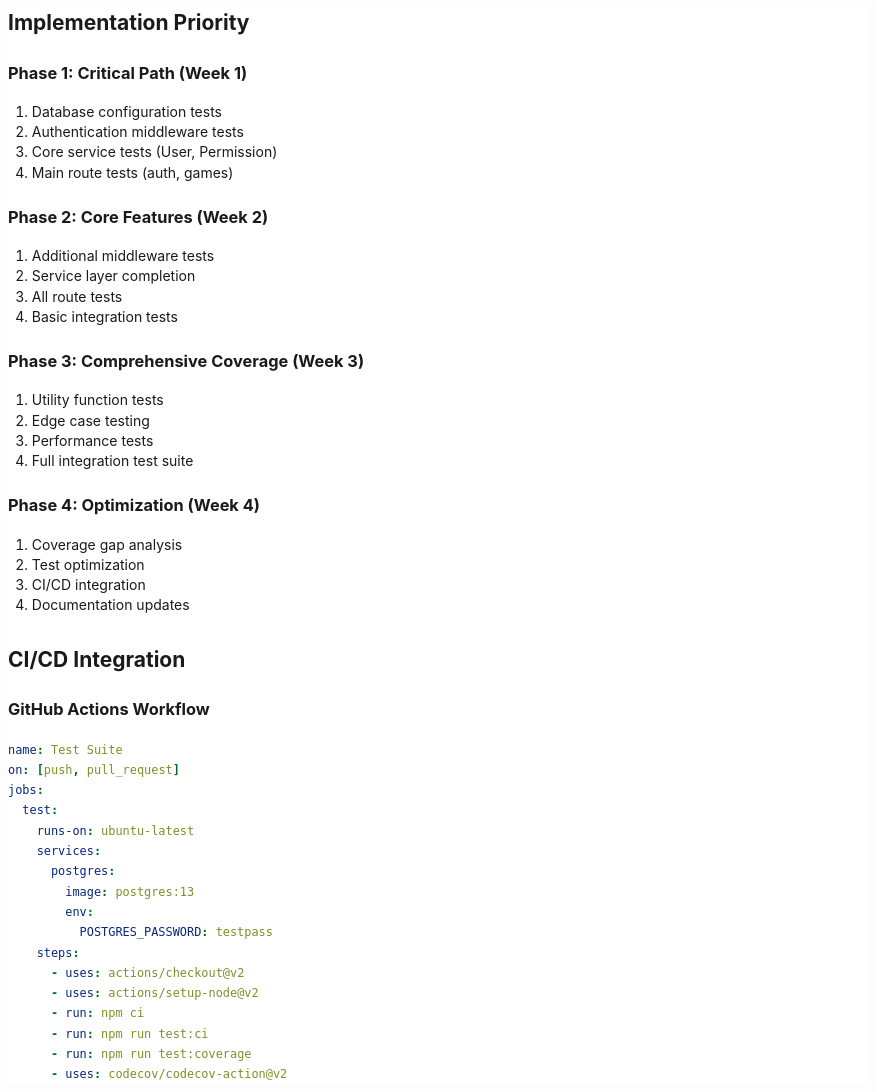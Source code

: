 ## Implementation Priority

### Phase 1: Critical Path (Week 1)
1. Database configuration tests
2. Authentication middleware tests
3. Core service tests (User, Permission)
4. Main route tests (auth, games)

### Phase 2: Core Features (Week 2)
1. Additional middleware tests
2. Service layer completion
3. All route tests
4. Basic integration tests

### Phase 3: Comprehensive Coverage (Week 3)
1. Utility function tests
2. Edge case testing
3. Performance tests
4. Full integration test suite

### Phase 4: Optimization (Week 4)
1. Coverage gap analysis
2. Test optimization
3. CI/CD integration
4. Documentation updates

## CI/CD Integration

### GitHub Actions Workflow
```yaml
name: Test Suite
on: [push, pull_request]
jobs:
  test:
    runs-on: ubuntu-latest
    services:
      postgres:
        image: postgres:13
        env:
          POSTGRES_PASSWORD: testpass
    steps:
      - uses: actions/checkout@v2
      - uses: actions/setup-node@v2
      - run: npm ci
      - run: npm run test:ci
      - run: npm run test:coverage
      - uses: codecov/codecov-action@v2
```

━━━━━━━━━━━━━━━━

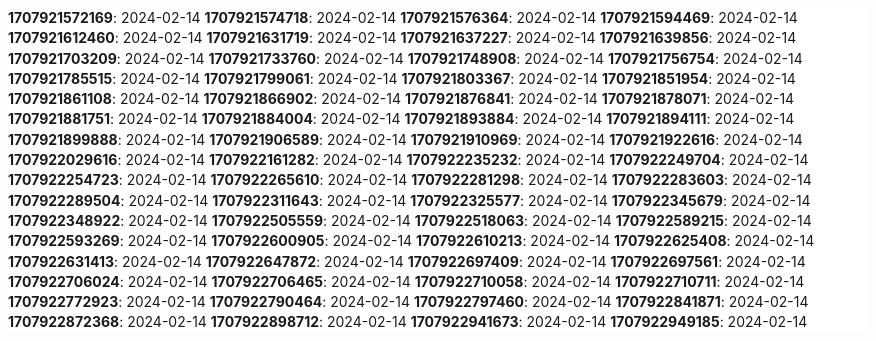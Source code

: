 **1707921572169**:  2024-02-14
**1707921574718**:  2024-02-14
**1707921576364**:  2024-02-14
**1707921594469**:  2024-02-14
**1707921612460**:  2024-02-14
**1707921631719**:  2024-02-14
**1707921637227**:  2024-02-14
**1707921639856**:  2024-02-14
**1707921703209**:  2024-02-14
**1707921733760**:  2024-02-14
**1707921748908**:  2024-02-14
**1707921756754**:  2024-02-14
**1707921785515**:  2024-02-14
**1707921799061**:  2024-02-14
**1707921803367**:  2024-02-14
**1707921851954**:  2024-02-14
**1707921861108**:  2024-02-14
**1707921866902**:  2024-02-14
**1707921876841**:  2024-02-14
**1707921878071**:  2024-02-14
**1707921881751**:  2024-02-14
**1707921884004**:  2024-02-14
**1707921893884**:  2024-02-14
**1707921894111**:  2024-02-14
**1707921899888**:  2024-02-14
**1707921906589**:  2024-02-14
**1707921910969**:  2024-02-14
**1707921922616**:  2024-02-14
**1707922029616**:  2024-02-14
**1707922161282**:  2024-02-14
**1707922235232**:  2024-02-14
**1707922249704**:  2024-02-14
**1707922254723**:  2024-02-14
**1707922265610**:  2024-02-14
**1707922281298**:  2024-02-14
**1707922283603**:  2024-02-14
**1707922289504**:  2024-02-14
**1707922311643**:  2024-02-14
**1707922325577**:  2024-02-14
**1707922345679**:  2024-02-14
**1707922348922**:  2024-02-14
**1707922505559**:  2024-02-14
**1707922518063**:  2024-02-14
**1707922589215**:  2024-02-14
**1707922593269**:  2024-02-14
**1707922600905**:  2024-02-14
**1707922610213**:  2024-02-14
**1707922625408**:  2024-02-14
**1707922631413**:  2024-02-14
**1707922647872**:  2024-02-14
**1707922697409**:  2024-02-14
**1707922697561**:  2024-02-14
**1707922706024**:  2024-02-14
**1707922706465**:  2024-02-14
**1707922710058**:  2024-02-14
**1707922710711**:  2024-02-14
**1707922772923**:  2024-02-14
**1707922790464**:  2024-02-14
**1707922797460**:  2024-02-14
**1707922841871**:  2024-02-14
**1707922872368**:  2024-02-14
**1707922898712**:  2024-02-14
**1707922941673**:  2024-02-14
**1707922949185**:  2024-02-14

━━━━━━━━━━━━━━━━

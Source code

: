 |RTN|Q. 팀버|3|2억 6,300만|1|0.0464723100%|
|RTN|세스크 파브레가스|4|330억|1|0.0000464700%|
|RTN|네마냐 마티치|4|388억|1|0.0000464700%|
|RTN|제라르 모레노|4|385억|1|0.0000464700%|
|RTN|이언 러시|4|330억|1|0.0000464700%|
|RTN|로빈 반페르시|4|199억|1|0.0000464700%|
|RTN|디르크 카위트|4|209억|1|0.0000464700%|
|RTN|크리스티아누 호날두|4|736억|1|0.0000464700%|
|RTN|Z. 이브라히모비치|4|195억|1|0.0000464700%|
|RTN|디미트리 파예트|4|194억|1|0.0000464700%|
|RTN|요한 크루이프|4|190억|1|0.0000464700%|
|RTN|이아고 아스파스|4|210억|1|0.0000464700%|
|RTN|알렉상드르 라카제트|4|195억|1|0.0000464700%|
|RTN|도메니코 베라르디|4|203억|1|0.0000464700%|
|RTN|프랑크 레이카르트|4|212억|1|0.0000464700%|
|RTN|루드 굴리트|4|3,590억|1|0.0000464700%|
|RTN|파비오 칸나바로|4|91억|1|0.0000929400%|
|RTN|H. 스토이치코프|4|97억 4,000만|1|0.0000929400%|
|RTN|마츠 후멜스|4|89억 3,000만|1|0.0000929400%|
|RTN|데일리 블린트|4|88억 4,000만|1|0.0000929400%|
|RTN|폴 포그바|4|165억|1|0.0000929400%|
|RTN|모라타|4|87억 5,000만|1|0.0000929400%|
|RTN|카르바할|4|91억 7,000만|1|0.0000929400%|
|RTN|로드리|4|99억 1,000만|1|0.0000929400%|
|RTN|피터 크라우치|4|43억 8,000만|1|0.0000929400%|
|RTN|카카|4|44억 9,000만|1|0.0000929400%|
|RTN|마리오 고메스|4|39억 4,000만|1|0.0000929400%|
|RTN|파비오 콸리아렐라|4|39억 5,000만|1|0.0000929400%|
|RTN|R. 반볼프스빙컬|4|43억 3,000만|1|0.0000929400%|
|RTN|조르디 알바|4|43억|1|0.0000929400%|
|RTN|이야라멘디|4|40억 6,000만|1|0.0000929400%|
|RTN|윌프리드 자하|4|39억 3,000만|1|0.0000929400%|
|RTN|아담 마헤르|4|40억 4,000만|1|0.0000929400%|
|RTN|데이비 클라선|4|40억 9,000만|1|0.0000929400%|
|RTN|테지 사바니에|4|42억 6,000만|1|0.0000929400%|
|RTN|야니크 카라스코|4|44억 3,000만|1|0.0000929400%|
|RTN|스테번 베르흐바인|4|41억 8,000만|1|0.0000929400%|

━━━━━━━━━━━━━━━━

EXERCISE DESCRIPTION - Please return every line in the data that includes the string "Week".

ANSWER TO THIS TASK -
### Phase 1: Critical Path (Week 1)
### Phase 2: Core Features (Week 2)
### Phase 3: Comprehensive Coverage (Week 3)
### Phase 4: Optimization (Week 4)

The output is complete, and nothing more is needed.